TASK: Scan the entries and copy each line where the word "stack" is present.

(Saved entries)
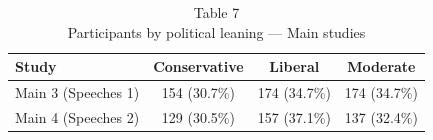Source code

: \begin{table}[t]
\caption*{
{\large Table 7} \\ 
{\small Participants by political leaning — Main studies}
} 
\fontsize{12.0pt}{14.4pt}\selectfont
\begin{tabular*}{\linewidth}{@{\extracolsep{\fill}}lccc}
\toprule
Study & Conservative & Liberal & Moderate \\ 
\midrule\addlinespace[2.5pt]
Main 3 (Speeches 1) & 154 (30.7\%) & 174 (34.7\%) & 174 (34.7\%) \\ 
Main 4 (Speeches 2) & 129 (30.5\%) & 157 (37.1\%) & 137 (32.4\%) \\ 
\bottomrule
\end{tabular*}
\end{table}

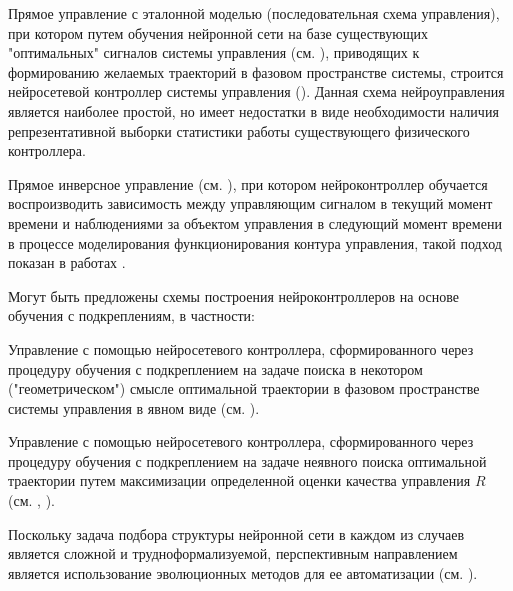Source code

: \begin{textitemize}
    \item Прямое управление с эталонной моделью (последовательная схема управления), при котором путем обучения нейронной сети на базе существующих "оптимальных"{} сигналов системы управления (см. ), приводящих к формированию желаемых траекторий в фазовом пространстве системы, строится нейросетевой контроллер системы управления (). Данная схема  нейроуправления является наиболее простой, но имеет недостатки в виде необходимости наличия репрезентативной выборки статистики работы существующего физического контроллера.
    
    \item Прямое инверсное управление (см. ), при котором нейроконтроллер обучается воспроизводить зависимость между управляющим сигналом в текущий момент времени и наблюдениями за объектом управления в следующий момент времени в процессе моделирования функционирования контура управления, такой подход показан в работах  . 
    
    
    \item Могут быть предложены схемы построения нейроконтроллеров на основе обучения с подкреплениям, в частности:
    \begin{textitemize}
        \item  Управление с помощью нейросетевого контроллера, сформированного через процедуру обучения с подкреплением на задаче поиска в некотором ("геометрическом") смысле оптимальной траектории в фазовом пространстве системы управления в явном виде (см.   ).

        \item  Управление с помощью нейросетевого контроллера, сформированного через процедуру обучения с подкреплением на задаче неявного поиска оптимальной траектории путем максимизации определенной оценки качества управления $R$ (см. , ).    
    
    \end{textitemize}

\end{textitemize}

Поскольку задача подбора структуры нейронной сети в каждом из случаев является сложной и трудноформализуемой, перспективным направлением является использование эволюционных методов для ее автоматизации (см. ). 

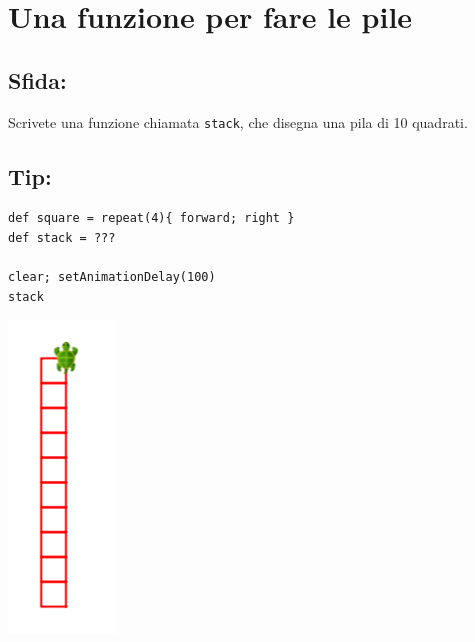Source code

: \chapter{Una funzione per fare le pile}
\begin{multicols}{2}
\section*{\color{BrickRed}Sfida:}
Scrivete una funzione chiamata \lstinline{stack}, che disegna una pila di 10 quadrati.
\section*{\color{OliveGreen}Tip:}

\begin{lstlisting}[numbers=none]
def square = repeat(4){ forward; right }  
def stack = ???

clear; setAnimationDelay(100)
stack
\end{lstlisting}
        

\columnbreak

\begin{center}
\includegraphics{../img/square-column.png}
\end{center}

\end{multicols}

RESPONSE TO THE TASK:
Scrivete una funzione chiamata \lstinline{stack}, che disegna una pila di 10 quadrati.
def stack = ???
stack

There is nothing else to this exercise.